В поиске информации об участии женщин в событиях Кавказской войны обращаемся к сборнику устного народного творчества «Кабардинский фольклор», изданному в 1936 г., и находим потрясающее по драматическому накалу произведение «Разорение селения» [Кабардинский… 1936: 364-368]. Речь в песне идет о нападении имперских войск на аул князя Али Карамурзина предположительно в 1765 г. Она исполняется от имени женщин, многолюдна по количеству действующих лиц, и практически все они – женщины: это княгини Эльмесхан и Хани Карамурзины, униженные пленением; это Гошехурей Шогенова, бросившаяся на вражеские штыки в отчаянном порыве сохранить девственность засватанной невесты; это русоволосая худенькая Ханио, «шелковые косы которой – поводья для проклятых гяуров»; это мать двух маленьких девочек красавица Гура, потерявшая сознание в борьбе за свою честь и проклинающая бежавшего в горы мужа; это пожилая княгиня Шырыхона, бесстрашно вступившая в бой с врагами.

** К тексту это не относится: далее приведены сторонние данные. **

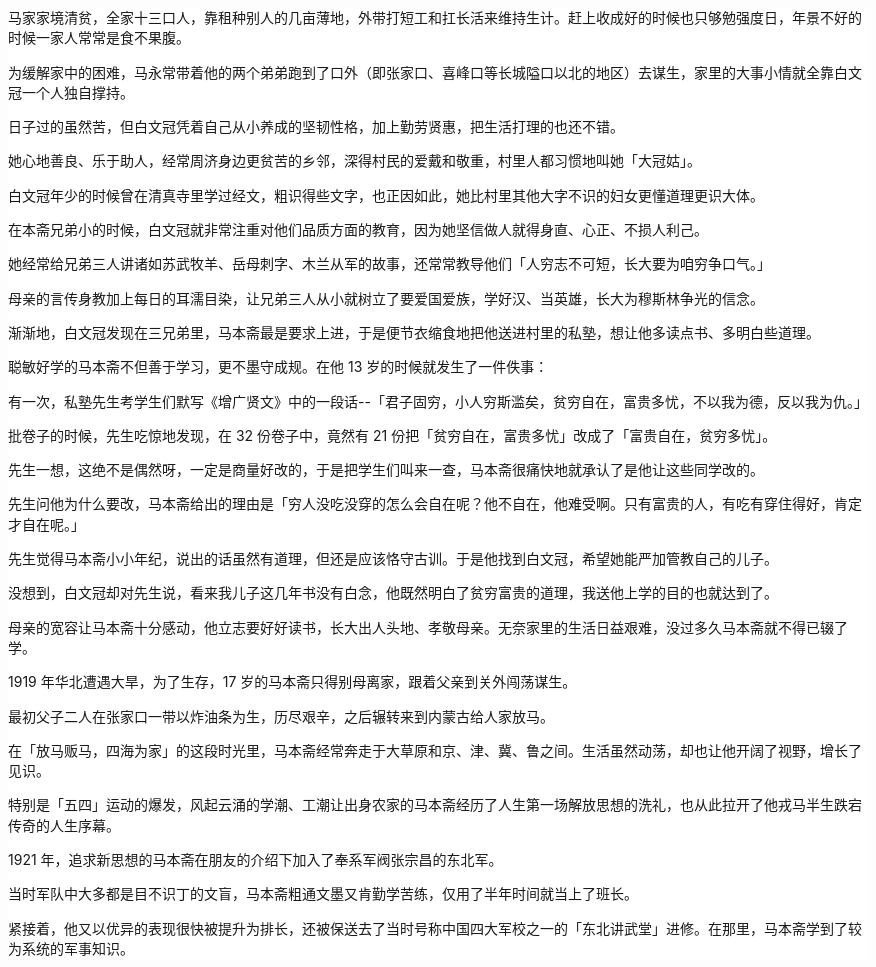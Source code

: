 
马家家境清贫，全家十三口人，靠租种别人的几亩薄地，外带打短工和扛长活来维持生计。赶上收成好的时候也只够勉强度日，年景不好的时候一家人常常是食不果腹。


为缓解家中的困难，马永常带着他的两个弟弟跑到了口外（即张家口、喜峰口等长城隘口以北的地区）去谋生，家里的大事小情就全靠白文冠一个人独自撑持。


日子过的虽然苦，但白文冠凭着自己从小养成的坚韧性格，加上勤劳贤惠，把生活打理的也还不错。


她心地善良、乐于助人，经常周济身边更贫苦的乡邻，深得村民的爱戴和敬重，村里人都习惯地叫她「大冠姑」。


白文冠年少的时候曾在清真寺里学过经文，粗识得些文字，也正因如此，她比村里其他大字不识的妇女更懂道理更识大体。


在本斋兄弟小的时候，白文冠就非常注重对他们品质方面的教育，因为她坚信做人就得身直、心正、不损人利己。


她经常给兄弟三人讲诸如苏武牧羊、岳母刺字、木兰从军的故事，还常常教导他们「人穷志不可短，长大要为咱穷争口气。」


母亲的言传身教加上每日的耳濡目染，让兄弟三人从小就树立了要爱国爱族，学好汉、当英雄，长大为穆斯林争光的信念。


渐渐地，白文冠发现在三兄弟里，马本斋最是要求上进，于是便节衣缩食地把他送进村里的私塾，想让他多读点书、多明白些道理。


聪敏好学的马本斋不但善于学习，更不墨守成规。在他 13 岁的时候就发生了一件佚事：


有一次，私塾先生考学生们默写《增广贤文》中的一段话--「君子固穷，小人穷斯滥矣，贫穷自在，富贵多忧，不以我为德，反以我为仇。」


批卷子的时候，先生吃惊地发现，在 32 份卷子中，竟然有 21 份把「贫穷自在，富贵多忧」改成了「富贵自在，贫穷多忧」。


先生一想，这绝不是偶然呀，一定是商量好改的，于是把学生们叫来一查，马本斋很痛快地就承认了是他让这些同学改的。


先生问他为什么要改，马本斋给出的理由是「穷人没吃没穿的怎么会自在呢？他不自在，他难受啊。只有富贵的人，有吃有穿住得好，肯定才自在呢。」


先生觉得马本斋小小年纪，说出的话虽然有道理，但还是应该恪守古训。于是他找到白文冠，希望她能严加管教自己的儿子。


没想到，白文冠却对先生说，看来我儿子这几年书没有白念，他既然明白了贫穷富贵的道理，我送他上学的目的也就达到了。


母亲的宽容让马本斋十分感动，他立志要好好读书，长大出人头地、孝敬母亲。无奈家里的生活日益艰难，没过多久马本斋就不得已辍了学。


1919 年华北遭遇大旱，为了生存，17 岁的马本斋只得别母离家，跟着父亲到关外闯荡谋生。


最初父子二人在张家口一带以炸油条为生，历尽艰辛，之后辗转来到内蒙古给人家放马。


在「放马贩马，四海为家」的这段时光里，马本斋经常奔走于大草原和京、津、冀、鲁之间。生活虽然动荡，却也让他开阔了视野，增长了见识。


特别是「五四」运动的爆发，风起云涌的学潮、工潮让出身农家的马本斋经历了人生第一场解放思想的洗礼，也从此拉开了他戎马半生跌宕传奇的人生序幕。


1921 年，追求新思想的马本斋在朋友的介绍下加入了奉系军阀张宗昌的东北军。


当时军队中大多都是目不识丁的文盲，马本斋粗通文墨又肯勤学苦练，仅用了半年时间就当上了班长。


紧接着，他又以优异的表现很快被提升为排长，还被保送去了当时号称中国四大军校之一的「东北讲武堂」进修。在那里，马本斋学到了较为系统的军事知识。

Текст одиннадцати куплетов дает представление об особенностях «женского письма» – расстановке акцентов в значимости событий, их последовательности, достоверности в деталях (в противовес абстрактности «мужских» текстов, затрудняющей реконструкцию реального сюжета). Так, изначально очевиден исход нападения – захват неприятелем женщин, и именно это – главная беда войны, семантически объединяющая такие понятия как потеря независимости, оскорбление чести, народное горе. Поэтические приемы не умаляют жесткого документализма несчастья: «Глянешь на один конец селения – светит яркое солнце. Взглянешь на другой конец селения – трупы детей лежат как коряги».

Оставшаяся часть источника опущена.